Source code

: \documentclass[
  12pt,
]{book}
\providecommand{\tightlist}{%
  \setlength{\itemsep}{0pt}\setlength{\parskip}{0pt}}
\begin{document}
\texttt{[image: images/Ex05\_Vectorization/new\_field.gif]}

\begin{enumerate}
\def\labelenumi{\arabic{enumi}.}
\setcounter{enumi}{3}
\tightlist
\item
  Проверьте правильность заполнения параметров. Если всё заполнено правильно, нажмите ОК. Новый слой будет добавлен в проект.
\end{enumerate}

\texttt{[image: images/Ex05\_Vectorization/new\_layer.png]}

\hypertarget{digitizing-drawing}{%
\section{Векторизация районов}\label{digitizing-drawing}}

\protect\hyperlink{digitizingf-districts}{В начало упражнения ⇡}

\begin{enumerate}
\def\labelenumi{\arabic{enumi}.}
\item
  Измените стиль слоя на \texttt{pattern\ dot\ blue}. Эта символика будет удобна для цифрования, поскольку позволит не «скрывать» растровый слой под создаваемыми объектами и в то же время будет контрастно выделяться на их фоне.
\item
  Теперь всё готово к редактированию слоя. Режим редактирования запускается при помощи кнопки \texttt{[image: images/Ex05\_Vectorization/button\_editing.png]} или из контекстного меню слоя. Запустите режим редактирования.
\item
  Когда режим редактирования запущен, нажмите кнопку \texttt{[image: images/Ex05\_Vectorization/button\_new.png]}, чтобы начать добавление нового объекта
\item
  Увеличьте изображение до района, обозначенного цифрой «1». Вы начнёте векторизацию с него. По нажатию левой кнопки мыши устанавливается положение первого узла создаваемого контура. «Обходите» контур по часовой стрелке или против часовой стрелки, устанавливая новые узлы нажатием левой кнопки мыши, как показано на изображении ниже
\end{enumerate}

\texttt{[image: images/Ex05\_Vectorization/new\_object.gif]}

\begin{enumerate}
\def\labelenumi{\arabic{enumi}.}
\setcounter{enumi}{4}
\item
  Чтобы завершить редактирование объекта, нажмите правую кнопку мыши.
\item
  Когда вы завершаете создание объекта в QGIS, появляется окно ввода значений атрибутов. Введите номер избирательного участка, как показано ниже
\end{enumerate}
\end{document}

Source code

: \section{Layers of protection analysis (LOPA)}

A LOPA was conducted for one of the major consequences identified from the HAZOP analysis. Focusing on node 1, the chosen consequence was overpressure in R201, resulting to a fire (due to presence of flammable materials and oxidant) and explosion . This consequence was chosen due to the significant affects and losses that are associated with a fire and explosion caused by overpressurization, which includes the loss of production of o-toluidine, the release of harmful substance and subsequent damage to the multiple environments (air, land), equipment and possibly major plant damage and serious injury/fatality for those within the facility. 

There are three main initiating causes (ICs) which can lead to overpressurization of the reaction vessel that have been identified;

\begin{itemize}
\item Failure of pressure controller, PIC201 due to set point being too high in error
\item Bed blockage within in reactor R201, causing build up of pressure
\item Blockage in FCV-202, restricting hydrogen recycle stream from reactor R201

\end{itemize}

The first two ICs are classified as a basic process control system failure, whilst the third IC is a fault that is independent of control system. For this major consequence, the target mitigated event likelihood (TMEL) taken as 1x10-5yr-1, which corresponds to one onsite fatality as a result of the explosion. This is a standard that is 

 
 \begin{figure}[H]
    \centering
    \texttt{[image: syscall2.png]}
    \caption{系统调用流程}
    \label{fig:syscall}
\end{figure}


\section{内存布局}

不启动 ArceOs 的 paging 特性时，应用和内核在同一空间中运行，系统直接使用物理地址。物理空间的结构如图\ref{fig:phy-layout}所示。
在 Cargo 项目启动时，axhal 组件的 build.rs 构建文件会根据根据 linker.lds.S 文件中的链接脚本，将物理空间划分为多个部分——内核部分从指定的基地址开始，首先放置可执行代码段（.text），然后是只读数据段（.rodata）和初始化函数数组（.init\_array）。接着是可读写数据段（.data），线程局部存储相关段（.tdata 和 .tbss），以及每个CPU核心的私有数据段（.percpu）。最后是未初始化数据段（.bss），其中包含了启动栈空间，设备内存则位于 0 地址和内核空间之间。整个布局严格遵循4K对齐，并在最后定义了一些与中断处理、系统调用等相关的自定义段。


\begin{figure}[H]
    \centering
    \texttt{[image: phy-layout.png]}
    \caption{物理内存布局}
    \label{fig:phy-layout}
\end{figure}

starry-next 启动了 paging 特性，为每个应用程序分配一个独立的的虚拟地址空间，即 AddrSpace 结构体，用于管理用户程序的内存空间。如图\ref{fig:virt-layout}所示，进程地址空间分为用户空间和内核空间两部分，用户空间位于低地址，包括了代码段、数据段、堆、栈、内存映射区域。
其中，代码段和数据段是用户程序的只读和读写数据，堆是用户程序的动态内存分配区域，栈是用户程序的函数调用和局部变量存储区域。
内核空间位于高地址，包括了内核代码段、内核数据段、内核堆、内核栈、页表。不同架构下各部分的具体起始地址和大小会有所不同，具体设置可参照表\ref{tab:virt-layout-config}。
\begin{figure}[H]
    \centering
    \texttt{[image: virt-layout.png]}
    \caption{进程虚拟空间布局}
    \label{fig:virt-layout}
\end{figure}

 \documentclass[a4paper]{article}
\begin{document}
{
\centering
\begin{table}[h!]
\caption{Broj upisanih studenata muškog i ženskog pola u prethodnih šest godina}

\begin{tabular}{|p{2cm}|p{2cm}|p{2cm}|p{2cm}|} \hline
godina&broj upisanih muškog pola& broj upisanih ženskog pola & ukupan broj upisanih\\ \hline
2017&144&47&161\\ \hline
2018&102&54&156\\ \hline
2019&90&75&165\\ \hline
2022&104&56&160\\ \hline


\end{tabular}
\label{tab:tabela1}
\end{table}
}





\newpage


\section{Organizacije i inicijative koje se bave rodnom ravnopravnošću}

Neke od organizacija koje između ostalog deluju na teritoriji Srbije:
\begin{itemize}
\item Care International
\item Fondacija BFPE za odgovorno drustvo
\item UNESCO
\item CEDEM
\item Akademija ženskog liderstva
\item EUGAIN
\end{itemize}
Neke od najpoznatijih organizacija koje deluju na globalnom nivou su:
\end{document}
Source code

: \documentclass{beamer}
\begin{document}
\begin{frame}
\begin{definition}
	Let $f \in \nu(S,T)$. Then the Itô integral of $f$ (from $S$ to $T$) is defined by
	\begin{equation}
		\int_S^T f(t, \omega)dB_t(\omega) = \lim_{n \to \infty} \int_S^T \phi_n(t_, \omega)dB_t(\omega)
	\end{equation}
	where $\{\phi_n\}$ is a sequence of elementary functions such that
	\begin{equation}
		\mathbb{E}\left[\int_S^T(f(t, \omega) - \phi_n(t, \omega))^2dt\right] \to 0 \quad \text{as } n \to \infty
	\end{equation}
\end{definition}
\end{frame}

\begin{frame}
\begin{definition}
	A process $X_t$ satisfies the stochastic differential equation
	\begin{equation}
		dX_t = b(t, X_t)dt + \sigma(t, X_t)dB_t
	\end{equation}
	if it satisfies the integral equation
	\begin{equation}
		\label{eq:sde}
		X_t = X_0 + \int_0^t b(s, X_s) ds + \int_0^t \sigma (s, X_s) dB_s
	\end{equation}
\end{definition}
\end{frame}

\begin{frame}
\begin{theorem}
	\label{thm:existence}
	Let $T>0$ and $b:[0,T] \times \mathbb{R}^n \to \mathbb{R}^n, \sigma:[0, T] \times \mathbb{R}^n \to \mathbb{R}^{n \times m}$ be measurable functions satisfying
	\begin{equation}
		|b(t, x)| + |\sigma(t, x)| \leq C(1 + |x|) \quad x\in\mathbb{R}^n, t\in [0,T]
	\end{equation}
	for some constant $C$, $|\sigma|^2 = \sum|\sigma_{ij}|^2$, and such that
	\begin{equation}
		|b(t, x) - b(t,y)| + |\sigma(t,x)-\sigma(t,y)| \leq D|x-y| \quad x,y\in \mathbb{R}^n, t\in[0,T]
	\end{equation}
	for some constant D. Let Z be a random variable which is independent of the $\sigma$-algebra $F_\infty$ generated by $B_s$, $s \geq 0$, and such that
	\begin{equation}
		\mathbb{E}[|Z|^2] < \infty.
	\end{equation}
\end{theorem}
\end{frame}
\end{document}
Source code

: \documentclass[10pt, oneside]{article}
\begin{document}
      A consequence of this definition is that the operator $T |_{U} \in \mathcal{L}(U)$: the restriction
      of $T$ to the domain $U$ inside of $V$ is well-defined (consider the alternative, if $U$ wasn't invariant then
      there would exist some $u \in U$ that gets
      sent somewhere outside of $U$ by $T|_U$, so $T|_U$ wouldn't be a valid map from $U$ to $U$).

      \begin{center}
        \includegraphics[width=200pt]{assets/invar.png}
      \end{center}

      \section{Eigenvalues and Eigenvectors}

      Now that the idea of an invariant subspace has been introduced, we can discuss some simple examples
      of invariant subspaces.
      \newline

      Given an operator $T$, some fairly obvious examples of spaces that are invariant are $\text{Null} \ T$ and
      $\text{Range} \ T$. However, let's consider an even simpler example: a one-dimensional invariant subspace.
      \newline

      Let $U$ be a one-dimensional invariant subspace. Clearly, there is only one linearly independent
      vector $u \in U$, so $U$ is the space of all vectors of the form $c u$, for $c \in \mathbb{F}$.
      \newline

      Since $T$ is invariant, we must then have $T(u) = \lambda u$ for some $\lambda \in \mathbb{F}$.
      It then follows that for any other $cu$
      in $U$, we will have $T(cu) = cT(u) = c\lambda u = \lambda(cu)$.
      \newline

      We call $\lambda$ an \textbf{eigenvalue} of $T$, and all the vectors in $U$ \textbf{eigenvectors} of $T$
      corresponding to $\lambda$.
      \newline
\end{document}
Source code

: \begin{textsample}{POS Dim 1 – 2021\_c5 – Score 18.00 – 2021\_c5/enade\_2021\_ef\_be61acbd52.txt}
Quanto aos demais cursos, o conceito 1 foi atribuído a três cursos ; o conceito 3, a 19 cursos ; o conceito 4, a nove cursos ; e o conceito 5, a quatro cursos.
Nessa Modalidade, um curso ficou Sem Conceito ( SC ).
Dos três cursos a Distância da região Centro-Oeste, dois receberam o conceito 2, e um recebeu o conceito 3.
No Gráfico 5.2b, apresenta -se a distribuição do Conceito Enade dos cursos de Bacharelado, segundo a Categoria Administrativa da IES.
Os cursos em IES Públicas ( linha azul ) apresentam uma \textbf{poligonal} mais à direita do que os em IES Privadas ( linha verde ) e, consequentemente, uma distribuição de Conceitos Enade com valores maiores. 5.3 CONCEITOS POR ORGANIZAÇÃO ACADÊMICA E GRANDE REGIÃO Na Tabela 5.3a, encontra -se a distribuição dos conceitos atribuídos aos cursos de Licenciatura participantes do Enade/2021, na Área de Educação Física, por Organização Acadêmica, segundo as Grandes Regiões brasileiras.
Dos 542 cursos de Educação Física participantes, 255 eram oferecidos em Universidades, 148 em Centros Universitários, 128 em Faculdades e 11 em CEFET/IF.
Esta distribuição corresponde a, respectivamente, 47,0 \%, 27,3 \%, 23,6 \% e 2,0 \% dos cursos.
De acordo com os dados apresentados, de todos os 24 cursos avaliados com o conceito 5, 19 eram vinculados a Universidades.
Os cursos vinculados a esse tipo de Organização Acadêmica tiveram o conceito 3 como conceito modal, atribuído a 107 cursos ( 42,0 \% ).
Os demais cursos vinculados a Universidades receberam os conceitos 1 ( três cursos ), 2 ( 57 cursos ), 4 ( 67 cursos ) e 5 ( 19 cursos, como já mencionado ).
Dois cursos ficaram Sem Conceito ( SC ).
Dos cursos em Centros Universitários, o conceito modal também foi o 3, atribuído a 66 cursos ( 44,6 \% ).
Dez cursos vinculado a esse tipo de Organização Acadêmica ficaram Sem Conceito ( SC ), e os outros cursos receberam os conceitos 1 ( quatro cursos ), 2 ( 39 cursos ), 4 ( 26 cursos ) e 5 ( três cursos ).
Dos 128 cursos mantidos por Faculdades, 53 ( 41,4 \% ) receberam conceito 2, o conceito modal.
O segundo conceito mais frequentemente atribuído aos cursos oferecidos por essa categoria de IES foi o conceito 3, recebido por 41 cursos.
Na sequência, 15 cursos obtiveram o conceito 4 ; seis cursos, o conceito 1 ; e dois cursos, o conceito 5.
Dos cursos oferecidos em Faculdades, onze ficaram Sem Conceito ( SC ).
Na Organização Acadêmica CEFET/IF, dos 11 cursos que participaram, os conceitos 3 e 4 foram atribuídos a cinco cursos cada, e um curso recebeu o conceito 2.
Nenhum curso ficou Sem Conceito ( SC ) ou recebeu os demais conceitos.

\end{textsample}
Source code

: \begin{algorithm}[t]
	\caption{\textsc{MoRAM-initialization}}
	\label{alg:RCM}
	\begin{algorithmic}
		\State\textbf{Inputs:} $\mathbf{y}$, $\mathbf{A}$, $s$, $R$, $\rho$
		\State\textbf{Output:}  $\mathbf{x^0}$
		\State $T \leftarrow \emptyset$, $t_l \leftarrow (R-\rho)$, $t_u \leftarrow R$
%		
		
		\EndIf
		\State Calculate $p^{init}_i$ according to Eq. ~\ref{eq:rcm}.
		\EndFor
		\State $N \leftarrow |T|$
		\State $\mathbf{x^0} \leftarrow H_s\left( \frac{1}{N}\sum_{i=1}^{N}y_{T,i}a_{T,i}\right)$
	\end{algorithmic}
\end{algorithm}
___
• [Required action]: Copy whichever lines in the listing above hold "virt".

• [Response to this task]:
starry-next 启动了 paging 特性，为每个应用程序分配一个独立的的虚拟地址空间，即 AddrSpace 结构体，用于管理用户程序的内存空间。如图\ref{fig:virt-layout}所示，进程地址空间分为用户空间和内核空间两部分，用户空间位于低地址，包括了代码段、数据段、堆、栈、内存映射区域。
内核空间位于高地址，包括了内核代码段、内核数据段、内核堆、内核栈、页表。不同架构下各部分的具体起始地址和大小会有所不同，具体设置可参照表\ref{tab:virt-layout-config}。
    \texttt{[image: virt-layout.png]}
    \label{fig:virt-layout}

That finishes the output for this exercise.